L’idea di valorizzare un prodotto della loro terra è di due giovani donne siciliane conosciutesi all’università di Milano: Adriana Santanocito ed Erica Arena.
Le comuni passioni per la moda e per l’ambiente sono così confluite in un recupero innovativo delle bucce di arance e nel loro riutilizzo in uno speciale filato.
L’attenzione delle grandi firme
Quello che comunemente viene chiamato “pastazzo” e che solitamente si usa come concime organico o per l’alimentazione del bestiame, viene così lavorato, ricavandovi una cellulosa che può essere filata.
Da qui, creazioni molto leggere ma di altissima qualità, tanto che uno dei marchi icona della moda italiana nel mondo, Salvatore Ferragamo ha sviluppato una collaborazione con la start up: la Ferragamo Orange Fiber Collection.
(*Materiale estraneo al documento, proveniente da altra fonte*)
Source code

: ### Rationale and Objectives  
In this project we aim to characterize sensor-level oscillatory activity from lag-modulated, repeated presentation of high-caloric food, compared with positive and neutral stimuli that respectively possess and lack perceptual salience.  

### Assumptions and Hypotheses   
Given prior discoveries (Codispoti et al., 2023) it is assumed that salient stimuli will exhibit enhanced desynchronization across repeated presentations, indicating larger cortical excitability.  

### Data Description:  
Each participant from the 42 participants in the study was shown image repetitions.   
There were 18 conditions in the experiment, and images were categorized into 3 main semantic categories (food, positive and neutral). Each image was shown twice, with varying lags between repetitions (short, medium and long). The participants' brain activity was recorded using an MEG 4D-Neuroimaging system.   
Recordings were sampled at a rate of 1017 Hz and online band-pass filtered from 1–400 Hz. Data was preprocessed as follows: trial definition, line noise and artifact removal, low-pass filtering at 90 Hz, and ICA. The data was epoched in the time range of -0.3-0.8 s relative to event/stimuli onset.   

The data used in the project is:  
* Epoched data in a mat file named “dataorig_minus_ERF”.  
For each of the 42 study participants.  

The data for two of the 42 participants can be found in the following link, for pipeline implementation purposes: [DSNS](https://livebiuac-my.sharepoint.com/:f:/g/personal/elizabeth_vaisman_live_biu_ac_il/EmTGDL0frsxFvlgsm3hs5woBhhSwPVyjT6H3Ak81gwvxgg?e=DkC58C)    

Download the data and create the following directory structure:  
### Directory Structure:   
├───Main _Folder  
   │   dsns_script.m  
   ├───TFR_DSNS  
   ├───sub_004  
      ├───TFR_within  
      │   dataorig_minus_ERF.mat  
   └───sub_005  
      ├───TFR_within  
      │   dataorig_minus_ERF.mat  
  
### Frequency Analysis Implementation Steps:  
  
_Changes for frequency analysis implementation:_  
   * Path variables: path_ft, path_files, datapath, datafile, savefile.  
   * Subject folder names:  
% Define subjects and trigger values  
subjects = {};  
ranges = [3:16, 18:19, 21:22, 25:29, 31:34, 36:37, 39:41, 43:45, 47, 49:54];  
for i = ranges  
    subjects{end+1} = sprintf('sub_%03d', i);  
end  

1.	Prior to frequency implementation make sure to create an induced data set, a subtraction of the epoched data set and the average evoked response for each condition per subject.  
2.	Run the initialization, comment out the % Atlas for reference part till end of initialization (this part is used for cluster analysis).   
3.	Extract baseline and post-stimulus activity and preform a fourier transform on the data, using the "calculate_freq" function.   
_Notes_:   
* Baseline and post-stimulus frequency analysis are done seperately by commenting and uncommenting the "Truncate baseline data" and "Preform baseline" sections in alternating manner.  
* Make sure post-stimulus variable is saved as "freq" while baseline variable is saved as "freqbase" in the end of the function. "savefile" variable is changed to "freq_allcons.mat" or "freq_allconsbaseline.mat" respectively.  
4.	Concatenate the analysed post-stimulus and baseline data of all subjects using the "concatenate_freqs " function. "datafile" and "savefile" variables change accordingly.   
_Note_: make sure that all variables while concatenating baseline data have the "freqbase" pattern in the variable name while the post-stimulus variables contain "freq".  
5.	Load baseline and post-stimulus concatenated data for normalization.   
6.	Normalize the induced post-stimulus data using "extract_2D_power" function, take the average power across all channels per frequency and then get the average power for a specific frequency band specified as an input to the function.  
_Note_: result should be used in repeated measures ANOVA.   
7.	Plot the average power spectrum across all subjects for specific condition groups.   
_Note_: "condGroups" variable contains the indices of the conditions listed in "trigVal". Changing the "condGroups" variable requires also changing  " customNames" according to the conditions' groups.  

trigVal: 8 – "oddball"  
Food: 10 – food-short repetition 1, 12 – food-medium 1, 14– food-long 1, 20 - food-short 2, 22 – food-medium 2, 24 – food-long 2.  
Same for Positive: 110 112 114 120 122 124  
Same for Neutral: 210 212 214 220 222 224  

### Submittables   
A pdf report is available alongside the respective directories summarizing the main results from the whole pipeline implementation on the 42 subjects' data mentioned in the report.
Il motto dell’azienda è Responsible Passion, e proprio in quest’ottica va la collaborazione che ha portato a una capsule collection della maison, in omaggio alla creatività mediterranea con il filo conduttore che la sostenibilità e l’innovazione sono Made in Italy e contraddistinguono i prodotti .
Oltre alla collaborazione con Ferragamo, la start up è balzata agli occhi di un colosso mondiale come H&M, che nel 2019, per la sua linea Conscious, ha presentato una collezione eco- friendly proprio utilizzando i tessuti di Orange Fiber.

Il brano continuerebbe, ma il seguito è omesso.